International Fiduciary Corp Prime Bank Fraud

Here is how the the International Fiduciary scam ended

International Fiduciary Corp Prime Bank Fraud

The Securities and Exchange Commission ("Commission") announced today that the Honorable Gerald Bruce Lee, United States District Judge for the Eastern District of Virginia, has entered Final Judgments as to Defendants International Fiduciary Corporation, S.A. ("IFC"), and its chairman and CEO, Preston David Pinkett, II ("Pinkett"), restraining and enjoining them from future violations of Sections 5 and 17(a) of the Securities Act of 1933, and Section 10(b) of the Securities Exchange Act and Rule 10b-5 thereunder. (The judgment against IFC was entered on July 20, 2007 and the judgment against Pinkett was entered on July 3, 2007.) Pinkett and IFC consented to the entry of the judgments without admitting or denying any of the allegations of the Commission's First Amended Complaint. The Court ordered disgorgement against Pinkett in the amount of $5,101,000, plus prejudgment interest of $153,061. Pinkett was also ordered to pay a civil penalty of $100,000. With respect to IFC, the Court ordered disgorgement against it in the amount of $24,037,362.95 plus prejudgment interest of $971,109.46. The Court, however, did not impose a payment obligation on IFC based on the fact that Roy M. Terry, Jr., the Court-Appointed Receiver for IFC, will instead prepare a plan (subject to the SEC's consent) to distribute all those funds — and all other funds paid by Defendants and Relief Defendants in this case — to investor victims in the United States, Canada, and any other locations.

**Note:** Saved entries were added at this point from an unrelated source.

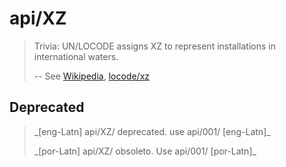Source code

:# api/XZ

> Trivia: UN/LOCODE assigns XZ to represent installations in international waters.
>
> -- See [Wikipedia](https://en.wikipedia.org/wiki/ISO_3166-1_alpha-2#User-assigned_code_elements), [locode/xz](https://service.unece.org/trade/locode/xz.htm)

## Deprecated

> \_[eng-Latn] api/XZ/ deprecated. use api/001/ [eng-Latn]\_
>
> \_[por-Latn] api/XZ/ obsoleto. Use api/001/ [por-Latn]\_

The Commission filed its complaint against IFC, Pinkett, and two other defendants — Daniel Eric Byer ("Byer") and Malcolm Cameron Boyd Stevenson ("Stevenson") — on December 4, 2006, alleging that they defrauded investors through a fraudulent "asset growth program" purportedly involving risk-free participation in the trading of "1st tier medium-term bank notes." On that same date, the Court issued an order that, among other things, temporarily restrained IFC, Pinkett, Byer, and Stevenson from violating the antifraud provisions of the federal securities laws, and freezing investor funds wherever located and all assets of the defendants. On December 11, 2006, the Court entered a preliminary injunction which extended the temporary restraining order and asset freeze. On January 19, 2007, on the Commission's motion, the Court appointed Roy M. Terry, Jr., Esq. as Receiver over IFC. On April 19, 2007, the Commission filed an amended complaint that alleged, among other things, that the defendants raised at least $40 million from at least 140 investors, and added two individuals and four Washington State-based companies as relief defendants. On June 19, 2007, the Court entered default judgments against Byer and Stevenson.

Again, what this fraud demonstrates is the effectiveness of using the word "guarantee".

It is striking that the last survey on investment fraud showed that the victims were more intelligent than the ordinary investor about investment terms, but were completely lacking in understanding the risk reward formula: more reward means more risk, no guarantees about it.